Work task -> Omit all pictures, then print the entries exactly.

Stored dataset items

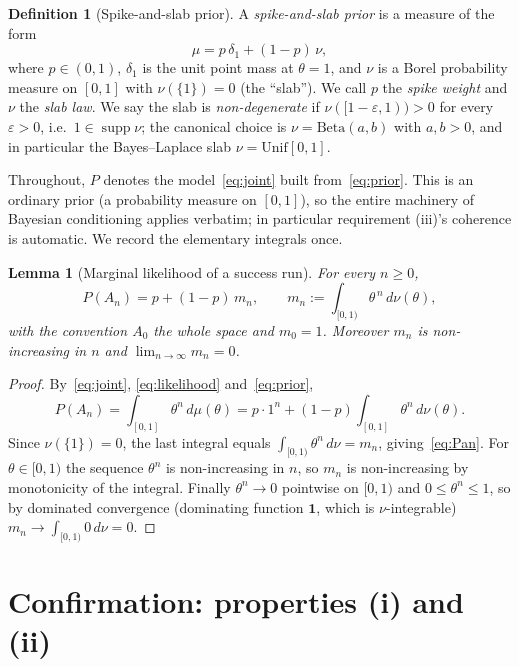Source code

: \documentclass{amsart}
\newtheorem{lemma}{Lemma}
\theoremstyle{definition}
\newtheorem{definition}{Definition}
\newcommand{\one}{\mathbf{1}}
\begin{document}
\begin{definition}[Spike-and-slab prior]\label{def:spikeslab}
A \emph{spike-and-slab prior} is a measure of the form
\begin{equation}\label{eq:prior}
  \mu = p\,\delta_{1} + (1-p)\,\nu,
\end{equation}
where $p\in(0,1)$, $\delta_1$ is the unit point mass at $\theta=1$, and $\nu$ is
a Borel probability measure on $[0,1]$ with $\nu(\{1\})=0$ (the ``slab'').
We call $p$ the \emph{spike weight} and $\nu$ the \emph{slab law}. We say the
slab is \emph{non-degenerate} if $\nu([1-\varepsilon,1))>0$ for every
$\varepsilon>0$, i.e.\ $1\in\operatorname{supp}\nu$; the canonical choice is
$\nu=\mathrm{Beta}(a,b)$ with $a,b>0$, and in particular the
Bayes--Laplace slab $\nu=\mathrm{Unif}[0,1]$.
\end{definition}

Throughout, $P$ denotes the model~\eqref{eq:joint} built from~\eqref{eq:prior}.
This is an ordinary prior (a probability measure on $[0,1]$), so the entire
machinery of Bayesian conditioning applies verbatim; in particular requirement
(iii)'s coherence is automatic. We record the elementary integrals once.

\begin{lemma}[Marginal likelihood of a success run]\label{lem:marginal}
For every $n\ge0$,
\begin{equation}\label{eq:Pan}
  P(A_n)=p+(1-p)\,m_n,\qquad m_n:=\int_{[0,1)}\theta^{\,n}\,d\nu(\theta),
\end{equation}
with the convention $A_0$ the whole space and $m_0=1$. Moreover $m_n$ is
non-increasing in $n$ and $\lim_{n\to\infty}m_n=0$.
\end{lemma}

\begin{proof}
By~\eqref{eq:joint}, \eqref{eq:likelihood} and~\eqref{eq:prior},
\[
  P(A_n)=\int_{[0,1]}\theta^n\,d\mu(\theta)
  =p\cdot 1^n+(1-p)\int_{[0,1]}\theta^n\,d\nu(\theta).
\]
Since $\nu(\{1\})=0$, the last integral equals $\int_{[0,1)}\theta^n\,d\nu=m_n$,
giving~\eqref{eq:Pan}. For $\theta\in[0,1)$ the sequence $\theta^n$ is
non-increasing in $n$, so $m_n$ is non-increasing by monotonicity of the
integral. Finally $\theta^n\to 0$ pointwise on $[0,1)$ and $0\le\theta^n\le1$,
so by dominated convergence (dominating function $\one$, which is
$\nu$-integrable) $m_n\to\int_{[0,1)}0\,d\nu=0$.
\end{proof}

\section{Confirmation: properties (i) and (ii)}\label{sec:confirm}
\end{document}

Answer section ->
Source code

: \documentclass{amsart}
\newtheorem{lemma}{Lemma}
\theoremstyle{definition}
\newtheorem{definition}{Definition}
\newcommand{\one}{\mathbf{1}}
\begin{document}
\begin{definition}[Spike-and-slab prior]\label{def:spikeslab}
A \emph{spike-and-slab prior} is a measure of the form
\begin{equation}\label{eq:prior}
  \mu = p\,\delta_{1} + (1-p)\,\nu,
\end{equation}
where $p\in(0,1)$, $\delta_1$ is the unit point mass at $\theta=1$, and $\nu$ is
a Borel probability measure on $[0,1]$ with $\nu(\{1\})=0$ (the ``slab'').
We call $p$ the \emph{spike weight} and $\nu$ the \emph{slab law}. We say the
slab is \emph{non-degenerate} if $\nu([1-\varepsilon,1))>0$ for every
$\varepsilon>0$, i.e.\ $1\in\operatorname{supp}\nu$; the canonical choice is
$\nu=\mathrm{Beta}(a,b)$ with $a,b>0$, and in particular the
Bayes--Laplace slab $\nu=\mathrm{Unif}[0,1]$.
\end{definition}

Throughout, $P$ denotes the model~\eqref{eq:joint} built from~\eqref{eq:prior}.
This is an ordinary prior (a probability measure on $[0,1]$), so the entire
machinery of Bayesian conditioning applies verbatim; in particular requirement
(iii)'s coherence is automatic. We record the elementary integrals once.

\begin{lemma}[Marginal likelihood of a success run]\label{lem:marginal}
For every $n\ge0$,
\begin{equation}\label{eq:Pan}
  P(A_n)=p+(1-p)\,m_n,\qquad m_n:=\int_{[0,1)}\theta^{\,n}\,d\nu(\theta),
\end{equation}
with the convention $A_0$ the whole space and $m_0=1$. Moreover $m_n$ is
non-increasing in $n$ and $\lim_{n\to\infty}m_n=0$.
\end{lemma}

\begin{proof}
By~\eqref{eq:joint}, \eqref{eq:likelihood} and~\eqref{eq:prior},
\[
  P(A_n)=\int_{[0,1]}\theta^n\,d\mu(\theta)
  =p\cdot 1^n+(1-p)\int_{[0,1]}\theta^n\,d\nu(\theta).
\]
Since $\nu(\{1\})=0$, the last integral equals $\int_{[0,1)}\theta^n\,d\nu=m_n$,
giving~\eqref{eq:Pan}. For $\theta\in[0,1)$ the sequence $\theta^n$ is
non-increasing in $n$, so $m_n$ is non-increasing by monotonicity of the
integral. Finally $\theta^n\to 0$ pointwise on $[0,1)$ and $0\le\theta^n\le1$,
so by dominated convergence (dominating function $\one$, which is
$\nu$-integrable) $m_n\to\int_{[0,1)}0\,d\nu=0$.
\end{proof}

\section{Confirmation: properties (i) and (ii)}\label{sec:confirm}
\end{document}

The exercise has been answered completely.